Grabbing sets less than an arbitrary number; not quite a bin packing problem

  • I'm in a SQL2016 environment.
    Help me find the logic mistake in my code, please!

    I have an issue where i need to grab all related records from multiple groups, where the sum of complete groups is less than or equal to an arbitrary value.
    I must be sure to grab whole groups, and not partials; a perfect example is tables and columns....a table is not complete without it's columns.

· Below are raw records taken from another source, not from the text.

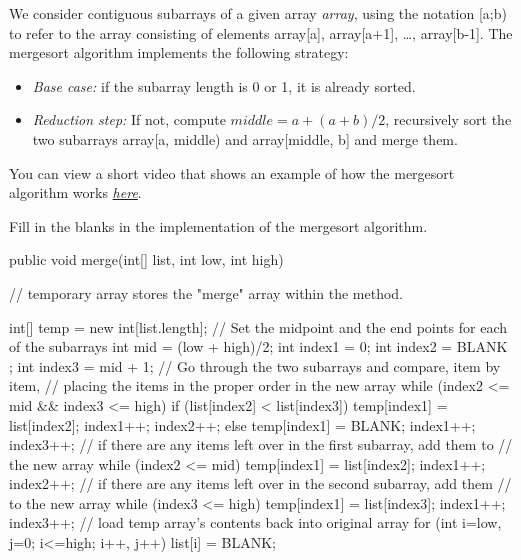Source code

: We consider contiguous subarrays of a given array \textit{array}, using the notation [a;b) to refer to the array consisting of elements array[a], array[a+1], …, array[b-1]. The mergesort algorithm implements the following strategy:
   
\begin{itemize}
\item \textit{Base case:} if the subarray length is 0 or 1, it is already sorted.
\item \textit{Reduction step:} If not, compute $middle = a + (a+b)/2$, recursively sort the two subarrays array[a, middle) and array[middle, b] and merge them.
\end{itemize}

You can view a short video that shows an example of how the mergesort algorithm works \href{https://youtu.be/4VqmGXwpLqc}{\textit{here}}.




\begin{exercise}

Fill in the blanks in the implementation of the mergesort algorithm.
\begin{code}

public void merge(int[] list, int low, int high) {
// temporary array stores the "merge" array within the method.

int[] temp = new int[list.length];
    // Set the midpoint and the end points for each of the subarrays
    int mid = (low + high)/2;
    int index1 = 0;
    int index2 = BLANK ;
    int index3 = mid + 1;
    // Go through the two subarrays and compare, item by item,
    // placing the items in the proper order in the new array
    while (index2 <= mid && index3 <= high) {
        if (list[index2] < list[index3]) {
            temp[index1] = list[index2];
            index1++;
            index2++;
}
else {
            temp[index1] = BLANK;
            index1++;
            index3++;
} }
    // if there are any items left over in the first subarray, add them to
    // the new array
    while (index2 <= mid) {
        temp[index1] = list[index2];
        index1++;
        index2++;
}
    // if there are any items left over in the second subarray, add them
    // to the new array
    while (index3 <= high) {
        temp[index1] = list[index3];
        index1++;
        index3++;
}
    // load temp array's contents back into original array
    for (int i=low, j=0; i<=high; i++, j++) {
        list[i] = BLANK;
    }
}

 
\end{code}
 

\end{exercise}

    So if i group tables up and get some column counts, and order them based on some order by criteria, i can visually see what i might be limiting.
    the query below seems to almost work, however, but I'm seeing there is a problem when the # of columns of two tables are the same...you can see that the "RollingSum" does not increment the way i expected it to.

    The same issue is appearing in my real world problem.

    run this query on any database with a  decent number of tables: at some point, the RollingSum does not increment, and it's not because a table has no columns, it's because two tables have the exact same number of columns and the sort order puts them under each other.

    objz.name     AS TableName,
    objz.type_desc   AS TypeDescription,
    COUNT(colz.OBJECT_ID) AS TheCount
    FROM sys.objects objz
    INNER JOIN sys.columns colz
      ON objz.OBJECT_ID = colz.OBJECT_ID
      WHERE objz.type_desc IN('USER_TABLE','VIEW')
    GROUP BY objz.name,objz.type_desc
    --ORDER BY objz.type_desc,TheCount DESC

    This is basically my complete example; by coincidence only, it works sometimes because my first bunch of tables have differnet # of columns.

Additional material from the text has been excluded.